(Collected data)
»»
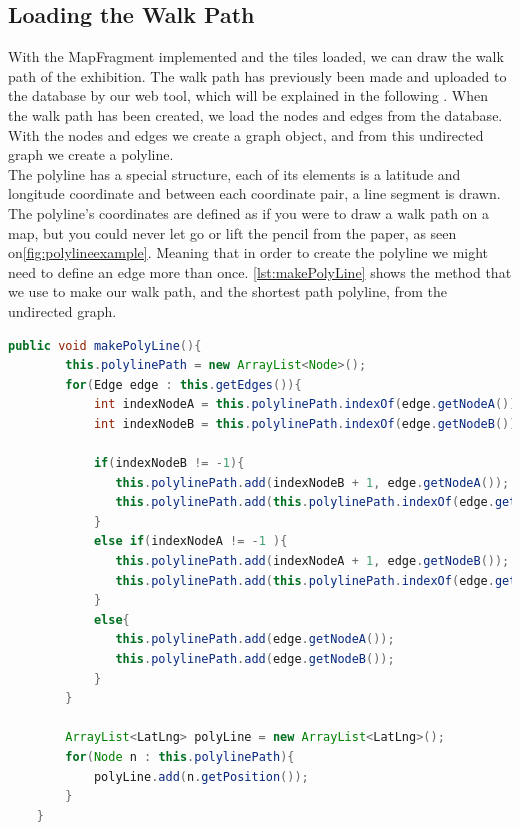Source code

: \subsection*{Loading the Walk Path}
With the MapFragment implemented and the tiles loaded, we can draw the walk path of the exhibition. The walk path has previously been made and uploaded to the database by our web tool, which will be explained in the following . When the walk path has been created, we load the nodes and edges from the database. With the nodes and edges we create a graph object, and from this undirected graph we create a polyline.\\ 
The polyline has a special structure, each of its elements is a latitude and longitude coordinate and between each coordinate pair, a line segment is drawn. The polyline's coordinates are defined as if you were to draw a walk path on a map, but you could never let go or lift the pencil from the paper, as seen on\autoref{fig:polylineexample}. Meaning that in order to create the polyline we might need to define an edge more than once. \autoref{lst:makePolyLine} shows the method that we use to make our walk path, and the shortest path polyline, from the undirected graph.
\begin{lstlisting}[language=java, label=lst:makePolyLine, caption=makePolyLine]
public void makePolyLine(){
        this.polylinePath = new ArrayList<Node>();
        for(Edge edge : this.getEdges()){
            int indexNodeA = this.polylinePath.indexOf(edge.getNodeA());
            int indexNodeB = this.polylinePath.indexOf(edge.getNodeB());
            
            if(indexNodeB != -1){
               this.polylinePath.add(indexNodeB + 1, edge.getNodeA());
               this.polylinePath.add(this.polylinePath.indexOf(edge.getNodeA())+1, edge.getNodeB());
            }
            else if(indexNodeA != -1 ){
               this.polylinePath.add(indexNodeA + 1, edge.getNodeB());
               this.polylinePath.add(this.polylinePath.indexOf(edge.getNodeB())+1, edge.getNodeA());
            }
            else{
               this.polylinePath.add(edge.getNodeA());
               this.polylinePath.add(edge.getNodeB());
            }
        }

        ArrayList<LatLng> polyLine = new ArrayList<LatLng>();
        for(Node n : this.polylinePath){
            polyLine.add(n.getPosition());
        }
    }
\end{lstlisting}
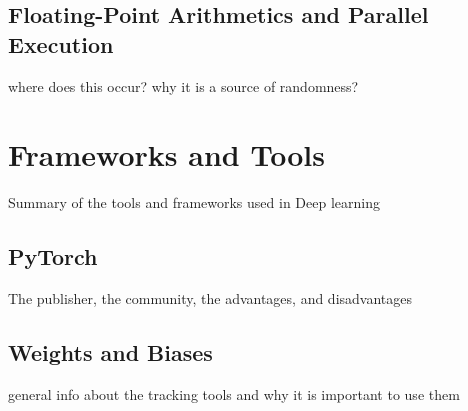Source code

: \subsection{Floating-Point Arithmetics and Parallel Execution}
where does this occur? why it is a source of randomness?
\section{Frameworks and Tools} 
Summary of the tools and frameworks used in Deep learning
\subsection{PyTorch}
The publisher, the community, the advantages, and disadvantages
\subsection{Weights and Biases}
general info about the tracking tools and why it is important to use them
 
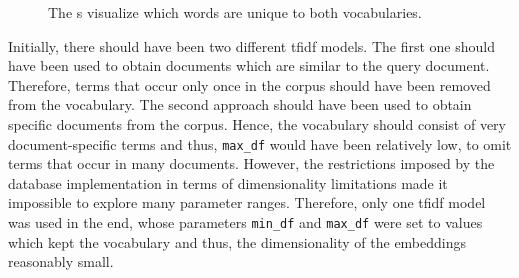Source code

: \begin{figure}%
    \centering
    \qquad
    \caption[\wordcloud{}s for different \ac{tfidf} preprocessors]{The \wordcloud{}s visualize which words are unique to both vocabularies.}%
    \label{fig:differences-vocabularies}%
\end{figure}

Initially, there should have been two different \ac{tfidf} models.
The first one should have been used to obtain documents which are similar to the query document.
Therefore, terms that occur only once in the corpus should have been removed from the vocabulary.
The second approach should have been used to obtain specific documents from the corpus.
Hence, the vocabulary should consist of very document-specific terms and thus, \texttt{max\_df} would have been relatively low, to omit terms that occur in many documents.
However, the restrictions imposed by the database implementation in terms of dimensionality limitations
made it impossible to explore many parameter ranges.
Therefore, only one \ac{tfidf} model was used in the end, whose parameters \texttt{min\_df} and \texttt{max\_df} were set to values which kept the vocabulary and thus,
the dimensionality of the embeddings reasonably small.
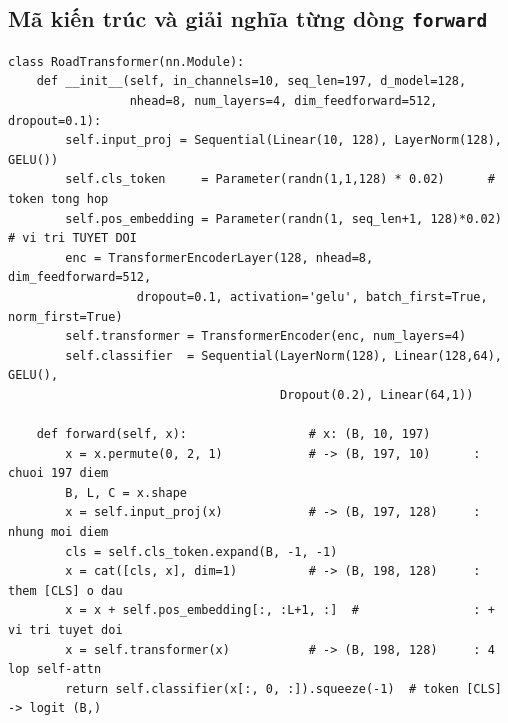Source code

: \documentclass[11pt]{article}
\newcommand{\code}[1]{\textcolor{cInk}{\texttt{#1}}}
\theoremstyle{definition}
\begin{document}
\subsection{Mã kiến trúc và giải nghĩa từng dòng \code{forward}}
\begin{lstlisting}
class RoadTransformer(nn.Module):
    def __init__(self, in_channels=10, seq_len=197, d_model=128,
                 nhead=8, num_layers=4, dim_feedforward=512, dropout=0.1):
        self.input_proj = Sequential(Linear(10, 128), LayerNorm(128), GELU())
        self.cls_token     = Parameter(randn(1,1,128) * 0.02)      # token tong hop
        self.pos_embedding = Parameter(randn(1, seq_len+1, 128)*0.02)  # vi tri TUYET DOI
        enc = TransformerEncoderLayer(128, nhead=8, dim_feedforward=512,
                  dropout=0.1, activation='gelu', batch_first=True, norm_first=True)
        self.transformer = TransformerEncoder(enc, num_layers=4)
        self.classifier  = Sequential(LayerNorm(128), Linear(128,64), GELU(),
                                      Dropout(0.2), Linear(64,1))

    def forward(self, x):                 # x: (B, 10, 197)
        x = x.permute(0, 2, 1)            # -> (B, 197, 10)      : chuoi 197 diem
        B, L, C = x.shape
        x = self.input_proj(x)            # -> (B, 197, 128)     : nhung moi diem
        cls = self.cls_token.expand(B, -1, -1)
        x = cat([cls, x], dim=1)          # -> (B, 198, 128)     : them [CLS] o dau
        x = x + self.pos_embedding[:, :L+1, :]  #                : + vi tri tuyet doi
        x = self.transformer(x)           # -> (B, 198, 128)     : 4 lop self-attn
        return self.classifier(x[:, 0, :]).squeeze(-1)  # token [CLS] -> logit (B,)
\end{lstlisting}
\end{document}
««
#### Prompt
When you reproduce the data shown above, keep each line exact and omit every picture.

#### Result of the task
Source code

: \subsection*{Loading the Walk Path}
With the MapFragment implemented and the tiles loaded, we can draw the walk path of the exhibition. The walk path has previously been made and uploaded to the database by our web tool, which will be explained in the following . When the walk path has been created, we load the nodes and edges from the database. With the nodes and edges we create a graph object, and from this undirected graph we create a polyline.\\ 
The polyline has a special structure, each of its elements is a latitude and longitude coordinate and between each coordinate pair, a line segment is drawn. The polyline's coordinates are defined as if you were to draw a walk path on a map, but you could never let go or lift the pencil from the paper, as seen on\autoref{fig:polylineexample}. Meaning that in order to create the polyline we might need to define an edge more than once. \autoref{lst:makePolyLine} shows the method that we use to make our walk path, and the shortest path polyline, from the undirected graph.
\begin{lstlisting}[language=java, label=lst:makePolyLine, caption=makePolyLine]
public void makePolyLine(){
        this.polylinePath = new ArrayList<Node>();
        for(Edge edge : this.getEdges()){
            int indexNodeA = this.polylinePath.indexOf(edge.getNodeA());
            int indexNodeB = this.polylinePath.indexOf(edge.getNodeB());
            
            if(indexNodeB != -1){
               this.polylinePath.add(indexNodeB + 1, edge.getNodeA());
               this.polylinePath.add(this.polylinePath.indexOf(edge.getNodeA())+1, edge.getNodeB());
            }
            else if(indexNodeA != -1 ){
               this.polylinePath.add(indexNodeA + 1, edge.getNodeB());
               this.polylinePath.add(this.polylinePath.indexOf(edge.getNodeB())+1, edge.getNodeA());
            }
            else{
               this.polylinePath.add(edge.getNodeA());
               this.polylinePath.add(edge.getNodeB());
            }
        }

        ArrayList<LatLng> polyLine = new ArrayList<LatLng>();
        for(Node n : this.polylinePath){
            polyLine.add(n.getPosition());
        }
    }
\end{lstlisting}
Source code

: \subsection{Floating-Point Arithmetics and Parallel Execution}
where does this occur? why it is a source of randomness?
\section{Frameworks and Tools} 
Summary of the tools and frameworks used in Deep learning
\subsection{PyTorch}
The publisher, the community, the advantages, and disadvantages
\subsection{Weights and Biases}
general info about the tracking tools and why it is important to use them
 
Source code

: \begin{figure}%
    \centering
    \qquad
    \caption[\wordcloud{}s for different \ac{tfidf} preprocessors]{The \wordcloud{}s visualize which words are unique to both vocabularies.}%
    \label{fig:differences-vocabularies}%
\end{figure}

Initially, there should have been two different \ac{tfidf} models.
The first one should have been used to obtain documents which are similar to the query document.
Therefore, terms that occur only once in the corpus should have been removed from the vocabulary.
The second approach should have been used to obtain specific documents from the corpus.
Hence, the vocabulary should consist of very document-specific terms and thus, \texttt{max\_df} would have been relatively low, to omit terms that occur in many documents.
However, the restrictions imposed by the database implementation in terms of dimensionality limitations
made it impossible to explore many parameter ranges.
Therefore, only one \ac{tfidf} model was used in the end, whose parameters \texttt{min\_df} and \texttt{max\_df} were set to values which kept the vocabulary and thus,
the dimensionality of the embeddings reasonably small.
Source code

: \documentclass[11pt]{article}
\newcommand{\code}[1]{\textcolor{cInk}{\texttt{#1}}}
\theoremstyle{definition}
\begin{document}
\subsection{Mã kiến trúc và giải nghĩa từng dòng \code{forward}}
\begin{lstlisting}
class RoadTransformer(nn.Module):
    def __init__(self, in_channels=10, seq_len=197, d_model=128,
                 nhead=8, num_layers=4, dim_feedforward=512, dropout=0.1):
        self.input_proj = Sequential(Linear(10, 128), LayerNorm(128), GELU())
        self.cls_token     = Parameter(randn(1,1,128) * 0.02)      # token tong hop
        self.pos_embedding = Parameter(randn(1, seq_len+1, 128)*0.02)  # vi tri TUYET DOI
        enc = TransformerEncoderLayer(128, nhead=8, dim_feedforward=512,
                  dropout=0.1, activation='gelu', batch_first=True, norm_first=True)
        self.transformer = TransformerEncoder(enc, num_layers=4)
        self.classifier  = Sequential(LayerNorm(128), Linear(128,64), GELU(),
                                      Dropout(0.2), Linear(64,1))

    def forward(self, x):                 # x: (B, 10, 197)
        x = x.permute(0, 2, 1)            # -> (B, 197, 10)      : chuoi 197 diem
        B, L, C = x.shape
        x = self.input_proj(x)            # -> (B, 197, 128)     : nhung moi diem
        cls = self.cls_token.expand(B, -1, -1)
        x = cat([cls, x], dim=1)          # -> (B, 198, 128)     : them [CLS] o dau
        x = x + self.pos_embedding[:, :L+1, :]  #                : + vi tri tuyet doi
        x = self.transformer(x)           # -> (B, 198, 128)     : 4 lop self-attn
        return self.classifier(x[:, 0, :]).squeeze(-1)  # token [CLS] -> logit (B,)
\end{lstlisting}
\end{document}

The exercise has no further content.